**EXERCISE INSTRUCTIONS**
Each line from the one containing "postman for running" to the end of the records should be copied exactly, and no other line.

-*-*-

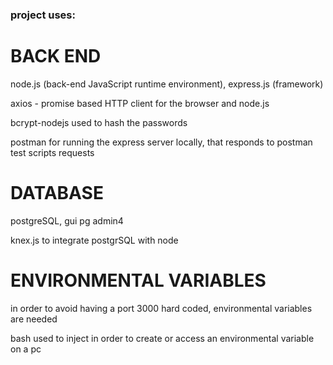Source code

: ### project uses:


# BACK END

node.js (back-end JavaScript runtime environment),
express.js (framework)

axios - promise based HTTP client for the browser and node.js

bcrypt-nodejs used to hash the passwords

postman for running the express server locally, that responds to postman test scripts requests


# DATABASE

postgreSQL, gui pg admin4 

knex.js to integrate postgrSQL with node

# ENVIRONMENTAL VARIABLES 

in order  to avoid having a port 3000 hard coded, environmental variables are needed 

bash used to inject in order to create or access an environmental variable on a pc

-*-*-

**TASK ANSWER**
postman for running the express server locally, that responds to postman test scripts requests


# DATABASE

postgreSQL, gui pg admin4 

knex.js to integrate postgrSQL with node

# ENVIRONMENTAL VARIABLES 

in order  to avoid having a port 3000 hard coded, environmental variables are needed 

bash used to inject in order to create or access an environmental variable on a pc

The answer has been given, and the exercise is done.